[[ RECORD EXCERPTS open ]]
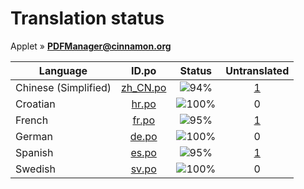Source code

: # Translation status
Applet &#187; **PDFManager@cinnamon.org**

Language | ID.po | Status | Untranslated
---------|:--:|:------:|:-----------:
Chinese (Simplified) | [zh_CN.po](po/zh_CN.po) | ![94%](http://progressed.io/bar/94) | [1](untranslated-po/zh_CN.po)
Croatian | [hr.po](po/hr.po) | ![100%](http://progressed.io/bar/100) | 0
French | [fr.po](po/fr.po) | ![95%](http://progressed.io/bar/95) | [1](untranslated-po/fr.po)
German | [de.po](po/de.po) | ![100%](http://progressed.io/bar/100) | 0
Spanish | [es.po](po/es.po) | ![95%](http://progressed.io/bar/95) | [1](untranslated-po/es.po)
Swedish | [sv.po](po/sv.po) | ![100%](http://progressed.io/bar/100) | 0
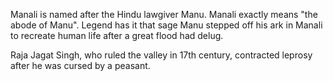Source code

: Manali is named after the Hindu lawgiver Manu. Manali exactly means "the abode of Manu". Legend has it that sage Manu stepped off his ark in Manali to recreate human life after a great flood had delug. 

Raja Jagat Singh, who ruled the valley in 17th century, contracted leprosy after he was cursed by a peasant.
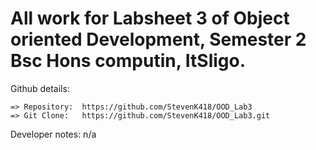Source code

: All work for Labsheet 3 of Object oriented Development, Semester 2 Bsc Hons computin, ItSligo. 
==============================================================================================

Github details: 

	=> Repository: 	https://github.com/StevenK418/OOD_Lab3
	=> Git Clone: 	https://github.com/StevenK418/OOD_Lab3.git
	
Developer notes: 
			n/a 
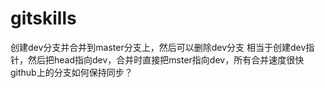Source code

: # gitskills

创建dev分支并合并到master分支上，然后可以删除dev分支
相当于创建dev指针，然后把head指向dev，合并时直接把mster指向dev，所有合并速度很快
github上的分支如何保持同步？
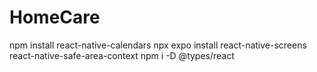 # HomeCare
 npm install react-native-calendars
 npx expo install react-native-screens react-native-safe-area-context
 npm i -D @types/react
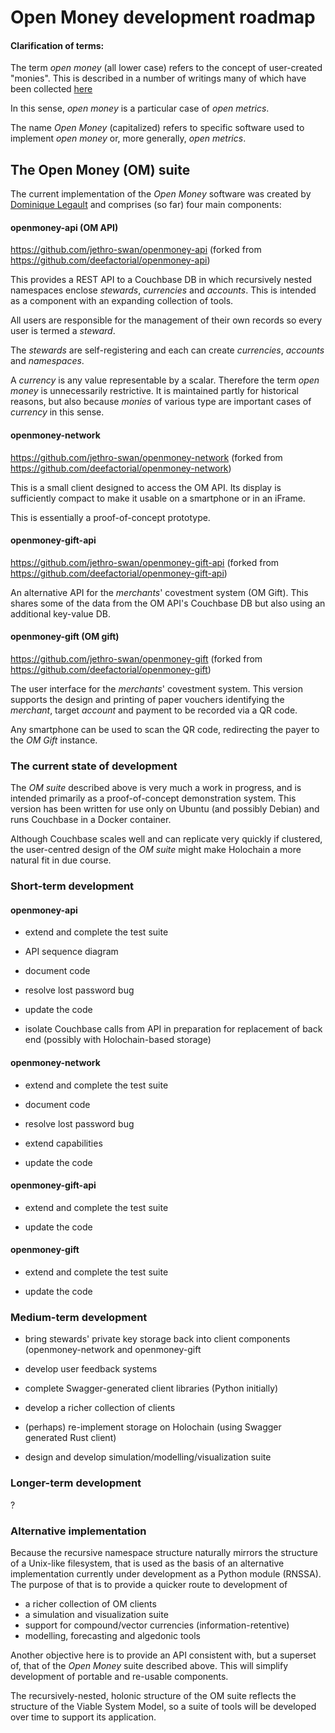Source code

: # Open Money development roadmap

#### Clarification of terms:

The term _open money_ (all lower case) refers to the concept of user-created 
"monies". This is described in a number of writings many of which have been 
collected [here](https://docs.google.com/document/d/1gVuolh6TV7fH5tNTyZMCDGTsFFJeOWCP-X0Diwnj7MA/edit)

In this sense, _open money_ is a particular case of _open metrics_.

The name _Open Money_ (capitalized) refers to specific software used to 
implement _open money_ or, more generally, _open metrics_.

## The Open Money (OM) suite

The current implementation of the _Open Money_ software was created by 
[Dominique Legault](https://github.com/deefactorial) and comprises (so far) 
four main components:

#### openmoney-api (OM API)

https://github.com/jethro-swan/openmoney-api (forked from https://github.com/deefactorial/openmoney-api)

This provides a REST API to a Couchbase DB in which recursively nested 
namespaces enclose _stewards_, _currencies_ and _accounts_. This is intended as
a component with an expanding collection of tools.

All users are responsible for the management of their own records so every user
is termed a _steward_.

The _stewards_ are self-registering and each can create _currencies_, _accounts_
and _namespaces_.

A _currency_ is any value representable by a scalar. Therefore the term _open
money_ is unnecessarily restrictive. It is maintained partly for historical 
reasons, but also because _monies_ of various type are important cases of 
_currency_ in this sense.

#### openmoney-network

https://github.com/jethro-swan/openmoney-network (forked from https://github.com/deefactorial/openmoney-network)

This is a small client designed to access the OM API. Its display is sufficiently
compact to make it usable on a smartphone or in an iFrame.

This is essentially a proof-of-concept prototype.

#### openmoney-gift-api

https://github.com/jethro-swan/openmoney-gift-api (forked from https://github.com/deefactorial/openmoney-gift-api)

An alternative API for the _merchants_' covestment system (OM Gift). This shares
some of the data from the OM API's Couchbase DB but also using an additional
key-value DB. 

#### openmoney-gift (OM gift)

https://github.com/jethro-swan/openmoney-gift (forked from https://github.com/deefactorial/openmoney-gift)

The user interface for the _merchants_' covestment system. This version supports
the design and printing of paper vouchers identifying the _merchant_, target 
_account_ and payment to be recorded via a QR code.

Any smartphone can be used to scan the QR code, redirecting the payer to the _OM
Gift_ instance.

### The current state of development

The _OM suite_ described above is very much a work in progress, and is intended primarily as a proof-of-concept demonstration system. This version has been written for use only on Ubuntu (and possibly Debian) and runs Couchbase in a Docker container.

Although Couchbase scales well and can replicate very quickly if clustered, the user-centred design of the _OM suite_ might make Holochain a more natural fit in due course.

  
### Short-term development

#### openmoney-api

- extend and complete the test suite

- API sequence diagram

- document code

- resolve lost password bug

- update the code

- isolate Couchbase calls from API in preparation for replacement of back end
  (possibly with Holochain-based storage)

#### openmoney-network

- extend and complete the test suite

- document code

- resolve lost password bug

- extend capabilities

- update the code

#### openmoney-gift-api

- extend and complete the test suite

- update the code

#### openmoney-gift

- extend and complete the test suite

- update the code

### Medium-term development

- bring stewards' private key storage back into client components (openmoney-network and openmoney-gift

- develop user feedback systems

- complete Swagger-generated client libraries (Python initially)

- develop a richer collection of clients

- (perhaps) re-implement storage on Holochain (using Swagger generated Rust client)

- design and develop simulation/modelling/visualization suite

### Longer-term development

?

### Alternative implementation

Because the recursive namespace structure naturally mirrors the structure of a 
Unix-like filesystem, that is used as the basis of an alternative implementation
currently under development as a Python module (RNSSA). The purpose of that is 
to provide a quicker route to development of
- a richer collection of OM clients 
- a simulation and visualization suite
- support for compound/vector currencies (information-retentive)
- modelling, forecasting and algedonic tools 

Another objective here is to provide an API consistent with, but a superset of, that of the _Open Money_ suite described above. This will simplify development of portable and re-usable components.

The recursively-nested, holonic structure of the OM suite reflects the 
structure of the Viable System Model, so a suite of tools will be developed over
time to support its application.
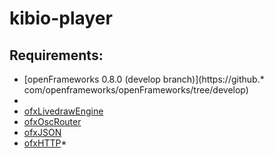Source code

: kibio-player
============


## Requirements:

* [openFrameworks 0.8.0 (develop branch)](https://github.* com/openframeworks/openFrameworks/tree/develop)
* 
* [ofxLivedrawEngine](https://github.com/themaw/ofxLivedrawEngine)
* [ofxOscRouter](https://github.com/bakercp/ofxOscRouter)
* [ofxJSON](https://github.com/bakercp/ofxJSON)
* [ofxHTTP](https://github.com/bakercp/ofxHTTP)* 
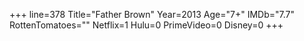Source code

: +++
line=378
Title="Father Brown"
Year=2013
Age="7+"
IMDb="7.7"
RottenTomatoes=""
Netflix=1
Hulu=0
PrimeVideo=0
Disney=0
+++

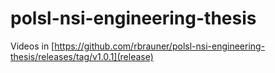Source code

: # polsl-nsi-engineering-thesis

Videos in [https://github.com/rbrauner/polsl-nsi-engineering-thesis/releases/tag/v1.0.1](release)
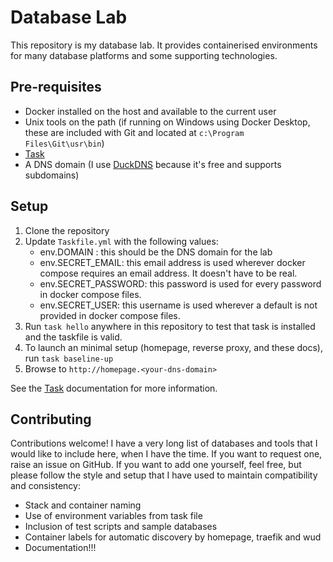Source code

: # Database Lab

This repository is my database lab. It provides containerised environments for many database platforms and some supporting technologies.

## Pre-requisites

- Docker installed on the host and available to the current user
- Unix tools on the path (if running on Windows using Docker Desktop, these are included with Git and located at `c:\Program Files\Git\usr\bin`)
- [Task](https://taskfile.dev/)
- A DNS domain (I use [DuckDNS](https://www.duckdns.org/) because it's free and supports subdomains)

## Setup

1. Clone the repository
2. Update `Taskfile.yml` with the following values:
    - env.DOMAIN : this should be the DNS domain for the lab
    - env.SECRET_EMAIL: this email address is used wherever docker compose requires an email address. It doesn't have to be real.
    - env.SECRET_PASSWORD: this password is used for every password in docker compose files.
    - env.SECRET_USER: this username is used wherever a default is not provided in docker compose files.
3. Run `task hello` anywhere in this repository to test that task is installed and the taskfile is valid.
4. To launch an minimal setup (homepage, reverse proxy, and these docs), run `task baseline-up`
5. Browse to `http://homepage.<your-dns-domain>`

See the [Task](Services/task.md) documentation for more information.

## Contributing

Contributions welcome! I have a very long list of databases and tools that I would like to include here, when I have the time. If you want to request one, raise an issue on GitHub. If you want to add one yourself, feel free, but please follow the style and setup that I have used to maintain compatibility and consistency:

- Stack and container naming
- Use of environment variables from task file
- Inclusion of test scripts and sample databases
- Container labels for automatic discovery by homepage, traefik and wud
- Documentation!!!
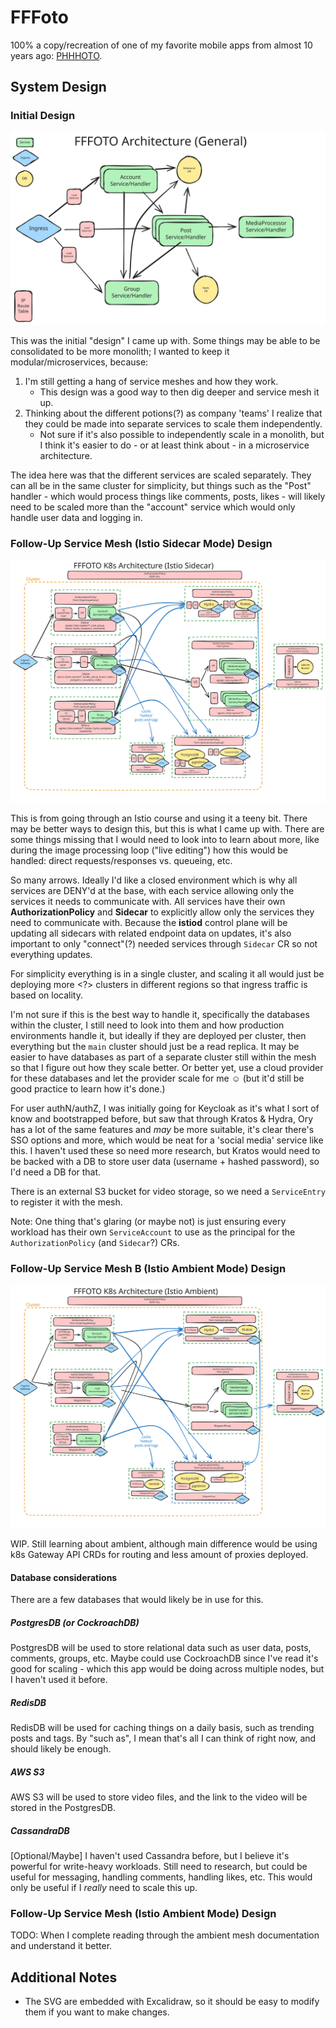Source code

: # FFFoto

100% a copy/recreation of one of my favorite mobile apps from almost 10 years ago: [PHHHOTO](https://phhhoto.com).

## System Design

### Initial Design
![fffoto system design](./media/fffoto-system-design.excalidraw.svg)

This was the initial "design" I came up with. Some things may be able to be consolidated to be more monolith; I wanted to keep it modular/microservices, because:
1. I'm still getting a hang of service meshes and how they work.
   - This design was a good way to then dig deeper and service mesh it up.
2. Thinking about the different potions(?) as company 'teams' I realize that they could be made into separate services to scale them independently.
   - Not sure if it's also possible to independently scale in a monolith, but I think it's easier to do - or at least think about - in a microservice architecture.

The idea here was that the different services are scaled separately. 
They can all be in the same cluster for simplicity, but things such as the "Post" handler - which would process things like comments, posts, likes - will likely need to be scaled more than the "account" service which would only handle user data and logging in.

### Follow-Up Service Mesh (Istio Sidecar Mode) Design

![fffoto istio service mesh design](./media/fffoto-istio-sidecar-design.excalidraw.svg)

This is from going through an Istio course and using it a teeny bit. There may be better ways to design this, but this is what I came up with.
There are some things missing that I would need to look into to learn about more, like during the image processing loop ("live editing") how this would be handled: direct requests/responses vs. queueing, etc.

So many arrows. Ideally I'd like a closed environment which is why all services are DENY'd at the base, with each service allowing only the services it needs to communicate with.
All services have their own **AuthorizationPolicy** and **Sidecar** to explicitly allow only the services they need to communicate with. 
Because the **istiod** control plane will be updating all sidecars with related endpoint data on updates, it's also important to only "connect"(?) needed services through `Sidecar` CR so not everything updates.

For simplicity everything is in a single cluster, and scaling it all would just be deploying more <?> clusters in different regions so that ingress traffic is based on locality.

I'm not sure if this is the best way to handle it, specifically the databases within the cluster, I still need to look into them and how production environments handle it, but ideally if they are deployed per cluster, then everything but the
`main` cluster should just be a read replica. It may be easier to have databases as part of a separate cluster still within the mesh so that I figure out how they scale better. 
Or better yet, use a cloud provider for these databases and let the provider scale for me ☺️ (but it'd still be good practice to learn how it's done.)

For user authN/authZ, I was initially going for Keycloak as it's what I sort of know and bootstrapped before, but saw that through Kratos & Hydra, Ory has a lot of the same features and _may_ be more suitable, it's clear there's SSO options and more, which would be neat
for a 'social media' service like this. I haven't used these so need more research, but Kratos would need to be backed with a DB to store user data (username + hashed password), so I'd need a DB for that.

There is an external S3 bucket for video storage, so we need a `ServiceEntry` to register it with the mesh.

Note: One thing that's glaring (or maybe not) is just ensuring every workload has their own `ServiceAccount` to use as the principal for the `AuthorizationPolicy` (and `Sidecar`?) CRs.

### Follow-Up Service Mesh B (Istio Ambient Mode) Design

![fffoto istio service mesh ambient mode design](./media/fffoto-istio-ambient-design.excalidraw.svg)

WIP. Still learning about ambient, although main difference would be using k8s Gateway API CRDs for routing and less amount of proxies deployed.

#### Database considerations

There are a few databases that would likely be in use for this.

##### PostgresDB (or CockroachDB)
PostgresDB will be used to store relational data such as user data, posts, comments, groups, etc.
Maybe could use CockroachDB since I've read it's good for scaling - which this app would be doing across multiple nodes, but I haven't used it before.

##### RedisDB
RedisDB will be used for caching things on a daily basis, such as trending posts and tags. By "such as", I mean that's all I can think of right now, and should likely be enough.

##### AWS S3
AWS S3 will be used to store video files, and the link to the video will be stored in the PostgresDB.

##### CassandraDB
\[Optional/Maybe\] 
I haven't used Cassandra before, but I believe it's powerful for write-heavy workloads. 
Still need to research, but could be useful for messaging, handling comments, handling likes, etc.
This would only be useful if I _really_ need to scale this up.

### Follow-Up Service Mesh (Istio Ambient Mode) Design

TODO: When I complete reading through the ambient mesh documentation and understand it better.

## Additional Notes

- The SVG are embedded with Excalidraw, so it should be easy to modify them if you want to make changes.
[[ RECORD EXCERPTS closed ]]
Nothing but the lines from the start of the records above through the line with "The term _open money_" should be retyped, each exactly as written; leave out all pictures.

Source code

: # Translation status
Applet &#187; **PDFManager@cinnamon.org**

Language | ID.po | Status | Untranslated
---------|:--:|:------:|:-----------:
Chinese (Simplified) | [zh_CN.po](po/zh_CN.po) | ![94%](http://progressed.io/bar/94) | [1](untranslated-po/zh_CN.po)
Croatian | [hr.po](po/hr.po) | ![100%](http://progressed.io/bar/100) | 0
French | [fr.po](po/fr.po) | ![95%](http://progressed.io/bar/95) | [1](untranslated-po/fr.po)
German | [de.po](po/de.po) | ![100%](http://progressed.io/bar/100) | 0
Spanish | [es.po](po/es.po) | ![95%](http://progressed.io/bar/95) | [1](untranslated-po/es.po)
Swedish | [sv.po](po/sv.po) | ![100%](http://progressed.io/bar/100) | 0
Source code

: Manali is named after the Hindu lawgiver Manu. Manali exactly means "the abode of Manu". Legend has it that sage Manu stepped off his ark in Manali to recreate human life after a great flood had delug. 

Raja Jagat Singh, who ruled the valley in 17th century, contracted leprosy after he was cursed by a peasant.
Source code

: All work for Labsheet 3 of Object oriented Development, Semester 2 Bsc Hons computin, ItSligo. 
==============================================================================================

Github details: 

	=> Repository: 	https://github.com/StevenK418/OOD_Lab3
	=> Git Clone: 	https://github.com/StevenK418/OOD_Lab3.git
	
Developer notes: 
			n/a 
Source code

: # gitskills

创建dev分支并合并到master分支上，然后可以删除dev分支
相当于创建dev指针，然后把head指向dev，合并时直接把mster指向dev，所有合并速度很快
github上的分支如何保持同步？
 # HomeCare
 npm install react-native-calendars
 npx expo install react-native-screens react-native-safe-area-context
 npm i -D @types/react
Source code

: # Open Money development roadmap

#### Clarification of terms:

The term _open money_ (all lower case) refers to the concept of user-created 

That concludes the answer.